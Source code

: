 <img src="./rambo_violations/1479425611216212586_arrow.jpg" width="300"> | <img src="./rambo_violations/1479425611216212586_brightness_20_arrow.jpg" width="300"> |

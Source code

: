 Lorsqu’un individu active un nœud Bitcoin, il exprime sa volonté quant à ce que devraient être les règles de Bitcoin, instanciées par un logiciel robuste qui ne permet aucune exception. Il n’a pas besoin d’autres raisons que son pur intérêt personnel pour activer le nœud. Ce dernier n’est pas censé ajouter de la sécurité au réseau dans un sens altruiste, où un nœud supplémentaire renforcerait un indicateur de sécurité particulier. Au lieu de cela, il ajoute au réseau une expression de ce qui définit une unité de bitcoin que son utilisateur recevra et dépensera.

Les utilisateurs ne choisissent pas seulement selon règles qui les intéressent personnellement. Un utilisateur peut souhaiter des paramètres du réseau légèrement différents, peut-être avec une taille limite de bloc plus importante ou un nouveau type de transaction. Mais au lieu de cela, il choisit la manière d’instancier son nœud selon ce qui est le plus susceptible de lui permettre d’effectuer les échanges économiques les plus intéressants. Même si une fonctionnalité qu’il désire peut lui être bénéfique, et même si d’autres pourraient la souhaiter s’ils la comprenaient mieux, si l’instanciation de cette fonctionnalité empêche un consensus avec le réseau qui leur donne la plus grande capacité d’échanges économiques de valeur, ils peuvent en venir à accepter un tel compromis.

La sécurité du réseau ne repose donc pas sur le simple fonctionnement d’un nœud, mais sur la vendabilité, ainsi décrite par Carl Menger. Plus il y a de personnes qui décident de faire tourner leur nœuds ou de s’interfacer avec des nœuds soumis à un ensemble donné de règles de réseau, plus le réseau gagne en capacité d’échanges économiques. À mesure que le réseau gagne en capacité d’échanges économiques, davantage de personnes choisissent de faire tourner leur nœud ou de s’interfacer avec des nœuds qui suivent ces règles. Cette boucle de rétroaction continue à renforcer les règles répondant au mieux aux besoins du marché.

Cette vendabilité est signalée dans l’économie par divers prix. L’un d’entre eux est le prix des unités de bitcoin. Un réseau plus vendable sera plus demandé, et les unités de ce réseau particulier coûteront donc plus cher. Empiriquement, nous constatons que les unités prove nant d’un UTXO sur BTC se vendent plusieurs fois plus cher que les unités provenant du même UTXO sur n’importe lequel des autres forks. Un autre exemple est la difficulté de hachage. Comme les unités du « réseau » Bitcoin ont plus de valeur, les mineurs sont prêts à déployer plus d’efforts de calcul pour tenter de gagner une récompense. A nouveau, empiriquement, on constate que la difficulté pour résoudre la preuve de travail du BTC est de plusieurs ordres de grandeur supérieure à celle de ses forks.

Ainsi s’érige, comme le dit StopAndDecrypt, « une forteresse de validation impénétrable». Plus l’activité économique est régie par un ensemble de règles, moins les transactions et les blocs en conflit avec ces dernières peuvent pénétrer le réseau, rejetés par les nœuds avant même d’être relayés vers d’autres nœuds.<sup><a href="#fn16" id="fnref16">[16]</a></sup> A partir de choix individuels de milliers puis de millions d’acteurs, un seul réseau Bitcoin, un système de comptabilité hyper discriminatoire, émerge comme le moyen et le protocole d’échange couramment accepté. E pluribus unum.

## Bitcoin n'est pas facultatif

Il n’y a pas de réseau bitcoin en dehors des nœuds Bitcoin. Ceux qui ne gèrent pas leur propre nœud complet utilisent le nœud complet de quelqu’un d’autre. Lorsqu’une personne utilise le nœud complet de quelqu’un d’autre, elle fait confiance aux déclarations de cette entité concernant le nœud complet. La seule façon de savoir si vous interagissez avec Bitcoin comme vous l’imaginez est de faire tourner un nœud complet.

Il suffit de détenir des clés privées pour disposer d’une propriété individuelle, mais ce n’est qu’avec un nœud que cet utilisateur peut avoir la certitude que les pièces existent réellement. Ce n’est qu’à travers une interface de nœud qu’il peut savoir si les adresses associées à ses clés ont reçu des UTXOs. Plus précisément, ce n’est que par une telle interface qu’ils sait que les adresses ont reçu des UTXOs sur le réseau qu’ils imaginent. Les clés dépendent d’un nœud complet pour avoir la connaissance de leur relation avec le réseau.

**What to produce**
Every line from above should appear again in the answer, exactly as written.

**Response**
Source code

: <img src="./rambo_violations/1479425611216212586_arrow.jpg" width="300"> | <img src="./rambo_violations/1479425611216212586_brightness_20_arrow.jpg" width="300"> |

Source code

: Lorsqu’un individu active un nœud Bitcoin, il exprime sa volonté quant à ce que devraient être les règles de Bitcoin, instanciées par un logiciel robuste qui ne permet aucune exception. Il n’a pas besoin d’autres raisons que son pur intérêt personnel pour activer le nœud. Ce dernier n’est pas censé ajouter de la sécurité au réseau dans un sens altruiste, où un nœud supplémentaire renforcerait un indicateur de sécurité particulier. Au lieu de cela, il ajoute au réseau une expression de ce qui définit une unité de bitcoin que son utilisateur recevra et dépensera.

Les utilisateurs ne choisissent pas seulement selon règles qui les intéressent personnellement. Un utilisateur peut souhaiter des paramètres du réseau légèrement différents, peut-être avec une taille limite de bloc plus importante ou un nouveau type de transaction. Mais au lieu de cela, il choisit la manière d’instancier son nœud selon ce qui est le plus susceptible de lui permettre d’effectuer les échanges économiques les plus intéressants. Même si une fonctionnalité qu’il désire peut lui être bénéfique, et même si d’autres pourraient la souhaiter s’ils la comprenaient mieux, si l’instanciation de cette fonctionnalité empêche un consensus avec le réseau qui leur donne la plus grande capacité d’échanges économiques de valeur, ils peuvent en venir à accepter un tel compromis.

La sécurité du réseau ne repose donc pas sur le simple fonctionnement d’un nœud, mais sur la vendabilité, ainsi décrite par Carl Menger. Plus il y a de personnes qui décident de faire tourner leur nœuds ou de s’interfacer avec des nœuds soumis à un ensemble donné de règles de réseau, plus le réseau gagne en capacité d’échanges économiques. À mesure que le réseau gagne en capacité d’échanges économiques, davantage de personnes choisissent de faire tourner leur nœud ou de s’interfacer avec des nœuds qui suivent ces règles. Cette boucle de rétroaction continue à renforcer les règles répondant au mieux aux besoins du marché.

Cette vendabilité est signalée dans l’économie par divers prix. L’un d’entre eux est le prix des unités de bitcoin. Un réseau plus vendable sera plus demandé, et les unités de ce réseau particulier coûteront donc plus cher. Empiriquement, nous constatons que les unités prove nant d’un UTXO sur BTC se vendent plusieurs fois plus cher que les unités provenant du même UTXO sur n’importe lequel des autres forks. Un autre exemple est la difficulté de hachage. Comme les unités du « réseau » Bitcoin ont plus de valeur, les mineurs sont prêts à déployer plus d’efforts de calcul pour tenter de gagner une récompense. A nouveau, empiriquement, on constate que la difficulté pour résoudre la preuve de travail du BTC est de plusieurs ordres de grandeur supérieure à celle de ses forks.

Ainsi s’érige, comme le dit StopAndDecrypt, « une forteresse de validation impénétrable». Plus l’activité économique est régie par un ensemble de règles, moins les transactions et les blocs en conflit avec ces dernières peuvent pénétrer le réseau, rejetés par les nœuds avant même d’être relayés vers d’autres nœuds.<sup><a href="#fn16" id="fnref16">[16]</a></sup> A partir de choix individuels de milliers puis de millions d’acteurs, un seul réseau Bitcoin, un système de comptabilité hyper discriminatoire, émerge comme le moyen et le protocole d’échange couramment accepté. E pluribus unum.

## Bitcoin n'est pas facultatif

Il n’y a pas de réseau bitcoin en dehors des nœuds Bitcoin. Ceux qui ne gèrent pas leur propre nœud complet utilisent le nœud complet de quelqu’un d’autre. Lorsqu’une personne utilise le nœud complet de quelqu’un d’autre, elle fait confiance aux déclarations de cette entité concernant le nœud complet. La seule façon de savoir si vous interagissez avec Bitcoin comme vous l’imaginez est de faire tourner un nœud complet.

Il suffit de détenir des clés privées pour disposer d’une propriété individuelle, mais ce n’est qu’avec un nœud que cet utilisateur peut avoir la certitude que les pièces existent réellement. Ce n’est qu’à travers une interface de nœud qu’il peut savoir si les adresses associées à ses clés ont reçu des UTXOs. Plus précisément, ce n’est que par une telle interface qu’ils sait que les adresses ont reçu des UTXOs sur le réseau qu’ils imaginent. Les clés dépendent d’un nœud complet pour avoir la connaissance de leur relation avec le réseau.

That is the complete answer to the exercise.